▶ HOW TO COMPLETE THIS TASK
In the data that follows, find the line with "- (del @db as @list)"; transcribe it, every later line up to the one with "The lisp loader is in the local application.", and that line as well, exactly and with no others.

Source texts of formatted documents
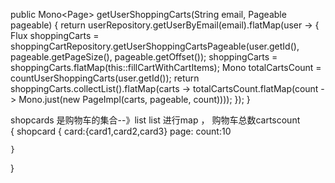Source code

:  public Mono<Page<ShoppingCart>> getUserShoppingCarts(String email, Pageable pageable) {
        return userRepository.getUserByEmail(email).flatMap(user -> {
            Flux<ShoppingCart> shoppingCarts = shoppingCartRepository.getUserShoppingCartsPageable(user.getId(), pageable.getPageSize(), pageable.getOffset());
            shoppingCarts = shoppingCarts.flatMap(this::fillCartWithCartItems);
            Mono<Long> totalCartsCount = countUserShoppingCarts(user.getId());
            return shoppingCarts.collectList().flatMap(carts ->
                    totalCartsCount.flatMap(count -> Mono.just(new PageImpl<ShoppingCart>(carts, pageable, count))));
        });
    }



shopcards 是购物车的集合--》list
  list 进行map ， 购物车总数cartscount  
  {
  shopcard {
      card:{card1,card2,card3}
      page:
      count:10
  
    }
  }
  
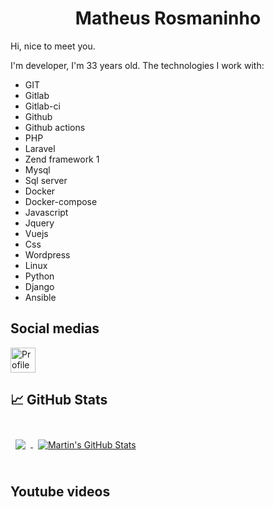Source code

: <center> <h1>Matheus Rosmaninho</h1> </center>

Hi, nice to meet you.

I'm developer, I'm 33 years old. The technologies I work with:

* GIT
* Gitlab
* Gitlab-ci
* Github
* Github actions
* PHP
* Laravel
* Zend framework 1
* Mysql
* Sql server
* Docker
* Docker-compose
* Javascript
* Jquery
* Vuejs
* Css
* Wordpress
* Linux
* Python
* Django
* Ansible

## Social medias

[<img src="https://cdn0.iconfinder.com/data/icons/social-media-2091/100/social-06-256.png" width="40rem" alt="Profile" title="Profile"/>](https://www.linkedin.com/in/matheusrosmano/)

## &#x1f4c8; GitHub Stats

<br>

<a href="https://github.com/braydoncoyer">
  <img align="center" style="margin:0.5rem" src="https://github-readme-stats.vercel.app/api/top-langs/?username=matheusrosmano&hide=html,css&title_color=ffffff&text_color=c9cacc&icon_color=4AB197&bg_color=1A2B34" />
</a>

<a href="https://github.com/matheusrosmano">
  <img align="center" style="margin:0.5rem" src="https://github-readme-stats.vercel.app/api?username=braydoncoyer&show_icons=true&line_height=27&count_private=true&title_color=ffffff&text_color=c9cacc&icon_color=4AB097&bg_color=1A2B34" alt="Martin's GitHub Stats" />
</a>

<br>
<br>

## Youtube videos

<!-- BLOG-POST-LIST:START -->
<!-- BLOG-POST-LIST:END -->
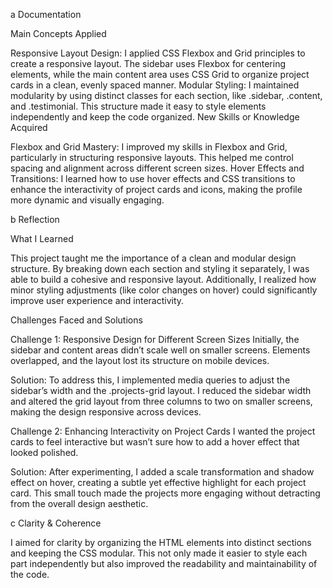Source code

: a Documentation

Main Concepts Applied

Responsive Layout Design: I applied CSS Flexbox and Grid principles to create a responsive layout. The sidebar uses Flexbox for centering elements, while the main content area uses CSS Grid to organize project cards in a clean, evenly spaced manner.
Modular Styling: I maintained modularity by using distinct classes for each section, like .sidebar, .content, and .testimonial. This structure made it easy to style elements independently and keep the code organized.
New Skills or Knowledge Acquired

Flexbox and Grid Mastery: I improved my skills in Flexbox and Grid, particularly in structuring responsive layouts. This helped me control spacing and alignment across different screen sizes.
Hover Effects and Transitions: I learned how to use hover effects and CSS transitions to enhance the interactivity of project cards and icons, making the profile more dynamic and visually engaging.

b Reflection

What I Learned

This project taught me the importance of a clean and modular design structure. By breaking down each section and styling it separately, I was able to build a cohesive and responsive layout. Additionally, I realized how minor styling adjustments (like color changes on hover) could significantly improve user experience and interactivity.

Challenges Faced and Solutions

Challenge 1: Responsive Design for Different Screen Sizes
Initially, the sidebar and content areas didn’t scale well on smaller screens. Elements overlapped, and the layout lost its structure on mobile devices.

Solution: To address this, I implemented media queries to adjust the sidebar’s width and the .projects-grid layout. I reduced the sidebar width and altered the grid layout from three columns to two on smaller screens, making the design responsive across devices.

Challenge 2: Enhancing Interactivity on Project Cards
I wanted the project cards to feel interactive but wasn’t sure how to add a hover effect that looked polished.

Solution: After experimenting, I added a scale transformation and shadow effect on hover, creating a subtle yet effective highlight for each project card. This small touch made the projects more engaging without detracting from the overall design aesthetic.

c Clarity & Coherence

I aimed for clarity by organizing the HTML elements into distinct sections and keeping the CSS modular. This not only made it easier to style each part independently but also improved the readability and maintainability of the code.

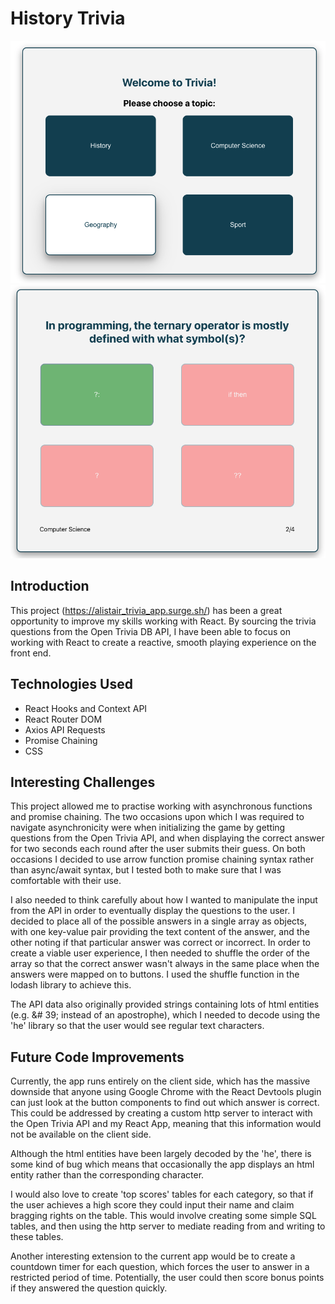 # History Trivia

![Category Selection](./images/CategorySelectorNarrowview.png)
![Ternary Question](./images/TernaryTriviaNarrowview.png)

## Introduction
This project (https://alistair_trivia_app.surge.sh/) has been a great opportunity to improve my skills working with React. By sourcing the trivia questions from the Open Trivia DB API, I have been able to focus on working with React to create a reactive, smooth playing experience on the front end.

## Technologies Used

* React Hooks and Context API
* React Router DOM
* Axios API Requests
* Promise Chaining
* CSS

## Interesting Challenges

This project allowed me to practise working with asynchronous functions and promise chaining. The two occasions upon which I was required to navigate asynchronicity were when initializing the game by getting questions from the Open Trivia API, and when displaying the correct answer for two seconds each round after the user submits their guess. On both occasions I decided to use arrow function promise chaining syntax rather than async/await syntax, but I tested both to make sure that I was comfortable with their use. 

I also needed to think carefully about how I wanted to manipulate the input from the API in order to eventually display the questions to the user. I decided to place all of the possible answers in a single array as objects, with one key-value pair providing the text content of the answer, and the other noting if that particular answer was correct or incorrect. In order to create a viable user experience, I then needed to shuffle the order of the array so that the correct answer wasn't always in the same place when the answers were mapped on to buttons. I used the shuffle function in the lodash library to achieve this. 

The API data also originally provided strings containing lots of html entities (e.g. &# 39; instead of an apostrophe), which I needed to decode using the 'he' library so that the user would see regular text characters.

## Future Code Improvements

Currently, the app runs entirely on the client side, which has the massive downside that anyone using Google Chrome with the React Devtools plugin can just look at the button components to find out which answer is correct. This could be addressed by creating a custom http server to interact with the Open Trivia API and my React App, meaning that this information would not be available on the client side.

Although the html entities have been largely decoded by the 'he', there is some kind of bug which means that occasionally the app displays an html entity rather than the corresponding character. 

I would also love to create 'top scores' tables for each category, so that if the user achieves a high score they could input their name and claim bragging rights on the table. This would involve creating some simple SQL tables, and then using the http server to mediate reading from and writing to these tables.

Another interesting extension to the current app would be to create a countdown timer for each question, which forces the user to answer in a restricted period of time. Potentially, the user could then score bonus points if they answered the question quickly.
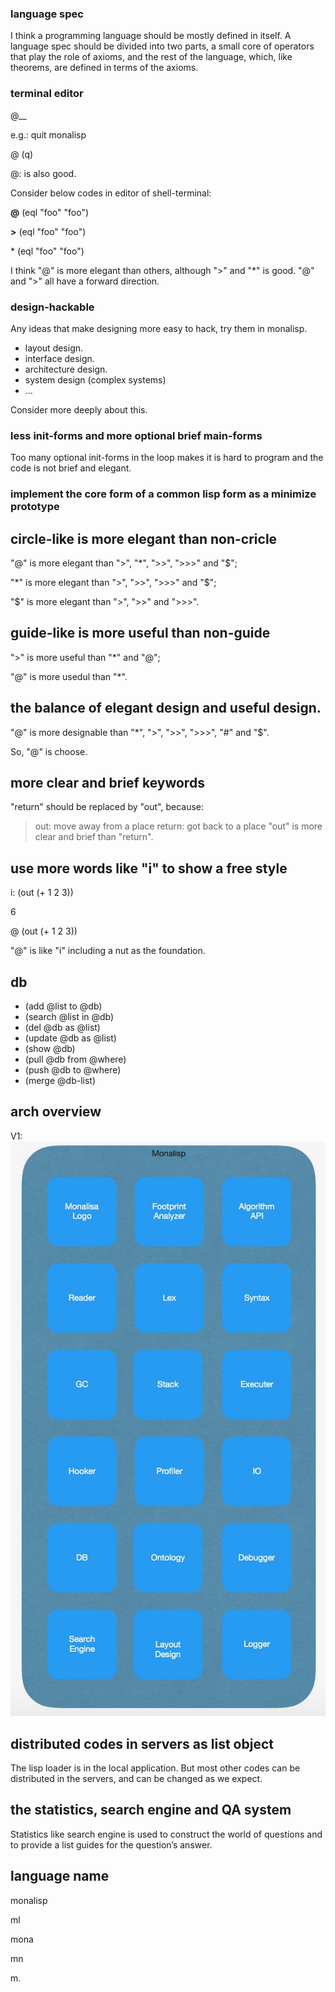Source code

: 
### language spec 
I think a programming language should be mostly defined in itself. A language spec should be divided into two parts, a small core of operators that play the role of axioms, 
and the rest of the language, which, like theorems, are defined in terms of the axioms.

### terminal editor

@__

e.g.:  quit monalisp

@ (q)

@: is also good.


Consider below codes in editor of shell-terminal:

   **@** (eql "foo" "foo")

   **>** (eql "foo" "foo")

   \* (eql "foo" "foo")

I think "@" is more elegant than others, although ">" and "*" is good.
"@" and ">" all have a forward direction.


### design-hackable

Any ideas that make designing more easy to hack, try them in monalisp.

- layout design.
- interface design.
- architecture design.
- system design (complex systems)
- ...

Consider more deeply about this.



### less init-forms and more optional brief main-forms

Too many optional init-forms in the loop makes it is hard to program and the code is not brief and elegant.

### implement the core form of a common lisp form as a minimize prototype


## circle-like is more elegant than non-cricle
"@" is more elegant than ">", "*", ">>", ">>>" and "$";

"*" is more elegant than ">", ">>", ">>>" and "$";

"$" is more elegant than ">", ">>" and ">>>".

## guide-like is more useful than non-guide

">" is more useful than "*" and "@";

"@" is more usedul than "*".

## the balance of elegant design and useful design.

"@" is more designable than "*", ">", ">>", ">>>", "#" and "$".

So, "@" is choose.


## more clear and brief keywords

"return" should be replaced by "out", because:

> out: move away from a place
return: got back to a place
"out" is more clear and brief than "return".


## use more words like "i" to show a free style

i: (out (+ 1 2 3))

6

@ (out (+ 1 2 3))

"@" is like "i" including a nut as the foundation.


## db

- (add @list to @db)
- (search @list in @db)
- (del @db as @list)
- (update @db as @list)
- (show @db)
- (pull @db from @where)
- (push @db to @where)
- (merge @db-list)



## arch overview

V1:
![Image](doc/arch-draft-v1.jpg "arch-draft")


## distributed codes in servers as list object

The lisp loader is in the local application.
But most other codes can be distributed in the servers, and can be changed as we expect.


## the statistics, search engine and QA system
  
Statistics like search engine is used to construct the world of questions and to provide 
a list guides for the question’s answer.


## language name

monalisp

ml

mona

mn

m.














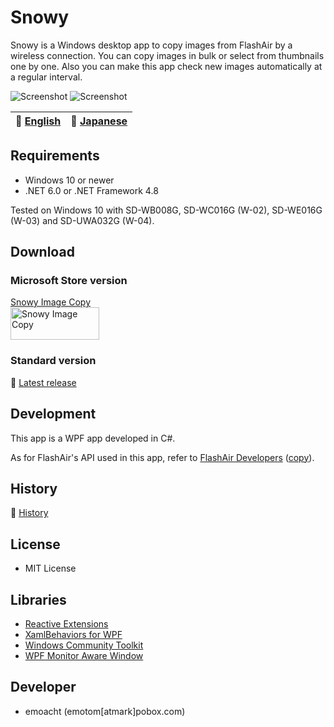 ﻿# Snowy

Snowy is a Windows desktop app to copy images from FlashAir by a wireless connection. You can copy images in bulk or select from thumbnails one by one. Also you can make this app check new images automatically at a regular interval.

![Screenshot](Images/Snowy20_en_01.png)
![Screenshot](Images/Snowy20_en_02.png)

:book: [English](https://emoacht.github.io/SnowyImageCopy/readme_en.html) | :book: [Japanese](https://emoacht.github.io/SnowyImageCopy/readme_jp.html)
-|-

## Requirements

 - Windows 10 or newer
 - .NET 6.0 or .NET Framework 4.8

Tested on Windows 10 with SD-WB008G, SD-WC016G (W-02), SD-WE016G (W-03) and SD-UWA032G (W-04).

## Download

### Microsoft Store version

[Snowy Image Copy](https://www.microsoft.com/store/apps/9MTLPNGRW85L)<br>
<a href='//www.microsoft.com/store/apps/9mtlpngrw85l?cid=storebadge&ocid=badge'><img src='https://developer.microsoft.com/store/badges/images/English_get-it-from-MS.png' alt='Snowy Image Copy' width='142px' height='52px'/></a>

### Standard version

:floppy_disk: <a href="https://github.com/emoacht/SnowyImageCopy/releases/latest">Latest release</a>

## Development

This app is a WPF app developed in C#.

As for FlashAir's API used in this app, refer to [FlashAir Developers](https://www.flashair-developers.com/)
 ([copy](https://flashair-developers.github.io/website/)).

## History

:scroll: [History](HISTORY.md)

## License

 - MIT License

## Libraries

 - [Reactive Extensions](https://github.com/dotnet/reactive)
 - [XamlBehaviors for WPF](https://github.com/microsoft/XamlBehaviorsWpf)
 - [Windows Community Toolkit](https://github.com/CommunityToolkit/WindowsCommunityToolkit)
 - [WPF Monitor Aware Window](https://github.com/emoacht/WpfMonitorAware)

## Developer

 - emoacht (emotom[atmark]pobox.com)

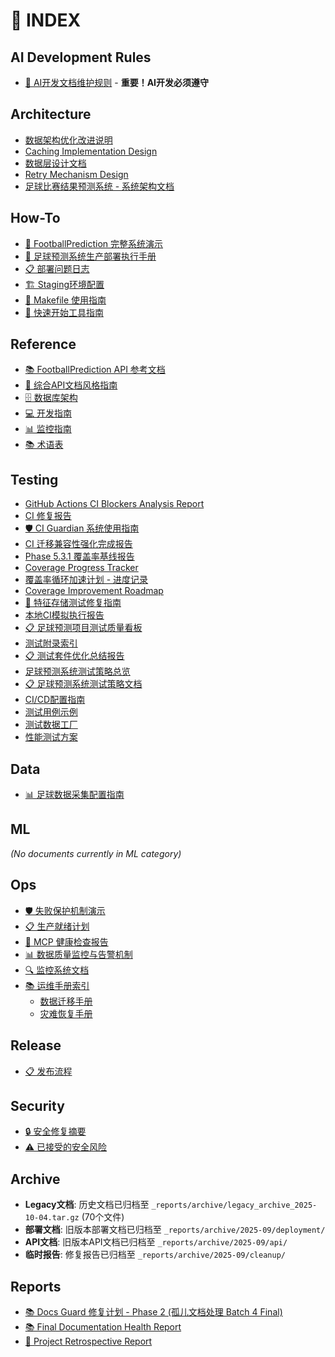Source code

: # 📑 INDEX

## AI Development Rules

- [🤖 AI开发文档维护规则](AI_DEVELOPMENT_DOCUMENTATION_RULES.md) - **重要！AI开发必须遵守**

## Architecture

- [数据架构优化改进说明](architecture/ARCHITECTURE_IMPROVEMENTS.md)
- [Caching Implementation Design](architecture/CACHING_IMPLEMENTATION_DESIGN.md)
- [数据层设计文档](architecture/DATA_DESIGN.md)
- [Retry Mechanism Design](architecture/RETRY_MECHANISM_DESIGN.md)
- [足球比赛结果预测系统 - 系统架构文档](architecture/architecture.md)

## How-To

- [🎯 FootballPrediction 完整系统演示](how-to/COMPLETE_DEMO.md)
- [🚀 足球预测系统生产部署执行手册](how-to/PRODUCTION_DEPLOYMENT_GUIDE.md)
- [📋 部署问题日志](how-to/DEPLOYMENT_ISSUES_LOG.md)
- [🏗️ Staging环境配置](how-to/STAGING_ENVIRONMENT.md)
- [📖 Makefile 使用指南](how-to/MAKEFILE_GUIDE.md)
- [🚀 快速开始工具指南](how-to/QUICKSTART_TOOLS.md)

## Reference

- [📚 FootballPrediction API 参考文档](reference/API_REFERENCE.md)
- [📖 综合API文档风格指南](reference/COMPREHENSIVE_API_DOCUMENTATION_STYLE_GUIDE.md)
- [🗄️ 数据库架构](reference/DATABASE_SCHEMA.md)
- [💻 开发指南](reference/DEVELOPMENT_GUIDE.md)
- [📊 监控指南](reference/MONITORING_GUIDE.md)
- [📚 术语表](reference/glossary.md)

## Testing

- [GitHub Actions CI Blockers Analysis Report](testing/CI_BLOCKERS.md)
- [CI 修复报告](testing/CI_FIX_REPORT.md)
- [🛡️ CI Guardian 系统使用指南](testing/CI_GUARDIAN_GUIDE.md)
- [CI 迁移兼容性强化完成报告](testing/CI_MIGRATION_COMPATIBILITY_REPORT.md)
- [Phase 5.3.1 覆盖率基线报告](testing/COVERAGE_BASELINE_REPORT.md)
- [Coverage Progress Tracker](testing/COVERAGE_PROGRESS.md)
- [覆盖率循环加速计划 - 进度记录](testing/COVERAGE_PROGRESS_NEW.md)
- [Coverage Improvement Roadmap](testing/COVERAGE_ROADMAP.md)
- [🔧 特征存储测试修复指南](testing/FEATURE_STORE_TEST_FIXES.md)
- [本地CI模拟执行报告](testing/LOCAL_CI_REPORT.md)
- [📋 足球预测项目测试质量看板](testing/QA_TEST_KANBAN.md)
- [测试附录索引](testing/README.md)
- [📋 测试套件优化总结报告](testing/TESTING_OPTIMIZATION_REPORT.md)
- [足球预测系统测试策略总览](testing/TESTING_STRATEGY.md)
- [📋 足球预测系统测试策略文档](testing/TEST_STRATEGY.md)
- [CI/CD配置指南](testing/ci_config.md)
- [测试用例示例](testing/examples.md)
- [测试数据工厂](testing/fixtures_factories.md)
- [性能测试方案](testing/performance_tests.md)

## Data

- [📊 足球数据采集配置指南](data/DATA_COLLECTION_SETUP.md)

## ML

*(No documents currently in ML category)*

## Ops

- [🛡️ 失败保护机制演示](ops/FAILURE_PROTECTION_DEMO.md)
- [📋 生产就绪计划](ops/PRODUCTION_READINESS_PLAN.md)
- [🏥 MCP 健康检查报告](ops/MCP_HEALTH_CHECK.md)
- [📊 数据质量监控与告警机制](ops/MONITORING.md)
- [🔍 监控系统文档](ops/monitoring.md)
- [📚 运维手册索引](ops/runbooks/README.md)
  - [数据迁移手册](ops/runbooks/DATA_MIGRATION_RUNBOOK.md)
  - [灾难恢复手册](ops/runbooks/DISASTER_RECOVERY_RUNBOOK.md)

## Release

- [📋 发布流程](release/RELEASE_PROCESS.md)

## Security

- [🔒 安全修复摘要](security/SECURITY_FIXES_SUMMARY.md)
- [⚠️ 已接受的安全风险](security/SECURITY_RISK_ACCEPTED.md)

## Archive

- **Legacy文档**: 历史文档已归档至 `_reports/archive/legacy_archive_2025-10-04.tar.gz` (70个文件)
- **部署文档**: 旧版本部署文档已归档至 `_reports/archive/2025-09/deployment/`
- **API文档**: 旧版本API文档已归档至 `_reports/archive/2025-09/api/`
- **临时报告**: 修复报告已归档至 `_reports/archive/2025-09/cleanup/`

## Reports

- [📚 Docs Guard 修复计划 - Phase 2 (孤儿文档处理 Batch 4 Final)](_reports/PR_DESCRIPTION_PHASE2_BATCH4.md)
- [📚 Final Documentation Health Report](_reports/FINAL_DOCUMENTATION_HEALTH_REPORT.md)
- [🎉 Project Retrospective Report](_reports/PROJECT_RETROSPECTIVE.md)
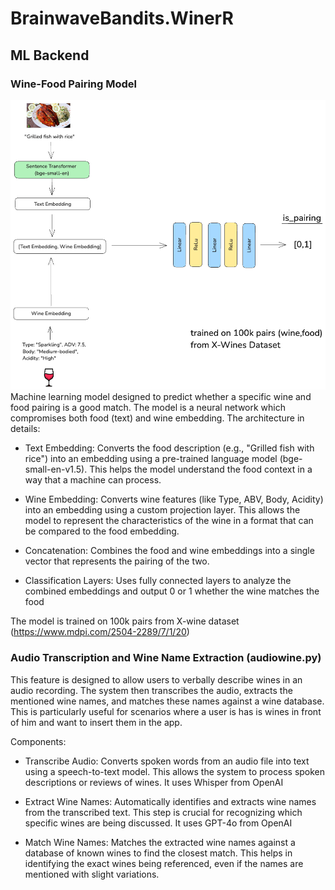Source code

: ﻿# BrainwaveBandits.WinerR


## ML Backend

### Wine-Food Pairing Model
![Model Architecture](assets/mod_arc.png)
Machine learning model designed to predict whether a specific wine and food pairing is a good match.
The model is a neural network which compromises both food (text) and wine embedding. The architecture in details:

- Text Embedding: Converts the food description (e.g., "Grilled fish with rice") into an embedding using a pre-trained language model (bge-small-en-v1.5). This helps the model understand the food context in a way that a machine can process.

- Wine Embedding: Converts wine features (like Type, ABV, Body, Acidity) into an embedding using a custom projection layer. This allows the model to represent the characteristics of the wine in a format that can be compared to the food embedding.

- Concatenation: Combines the food and wine embeddings into a single vector that represents the pairing of the two.

- Classification Layers: Uses fully connected layers to analyze the combined embeddings and output 0 or 1 whether the wine matches the food


The model is trained on 100k pairs from X-wine dataset (https://www.mdpi.com/2504-2289/7/1/20)

### Audio Transcription and Wine Name Extraction (audiowine.py)
This feature is designed to allow users to verbally describe wines in an audio recording. The system then transcribes the audio, extracts the mentioned wine names, and matches these names against a wine database. This is particularly useful for scenarios where a user is has is wines in front of him and want to insert them in the app.

Components:
- Transcribe Audio: Converts spoken words from an audio file into text using a speech-to-text model. This allows the system to process spoken descriptions or reviews of wines. It uses Whisper from OpenAI

- Extract Wine Names: Automatically identifies and extracts wine names from the transcribed text. This step is crucial for recognizing which specific wines are being discussed. It uses GPT-4o from OpenAI

- Match Wine Names: Matches the extracted wine names against a database of known wines to find the closest match. This helps in identifying the exact wines being referenced, even if the names are mentioned with slight variations.
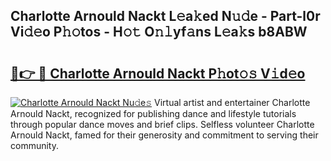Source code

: ## Charlotte Arnould Nackt L𝚎a𝚔ed N𝚞𝚍e - Part-l0r Vi𝚍𝚎o P𝚑𝚘tos - H𝚘𝚝 O𝚗𝚕yf𝚊ns L𝚎a𝚔s b8ABW

# <h2><a href="http://kf3xkoj.oniu.top/?m=Charlotte+Arnould+Nackt">🔗👉 🔴 Charlotte Arnould Nackt P𝚑ot𝚘𝚜 V𝚒d𝚎o</a></h2>

[![Charlotte Arnould Nackt Nu𝚍e𝚜](https://i.imgur.com/0qMVB7G.gif)](http://kf3xkoj.oniu.top/?m=Charlotte+Arnould+Nackt)
Virtual artist and entertainer Charlotte Arnould Nackt, recognized for publishing dance and lifestyle tutorials through popular dance moves and brief clips. Selfless volunteer Charlotte Arnould Nackt, famed for their generosity and commitment to serving their community.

▶ ANSWER TO THIS TASK
- (del @db as @list)
- (update @db as @list)
- (show @db)
- (pull @db from @where)
- (push @db to @where)
- (merge @db-list)



## arch overview

V1:
![Image](doc/arch-draft-v1.jpg "arch-draft")


## distributed codes in servers as list object

The lisp loader is in the local application.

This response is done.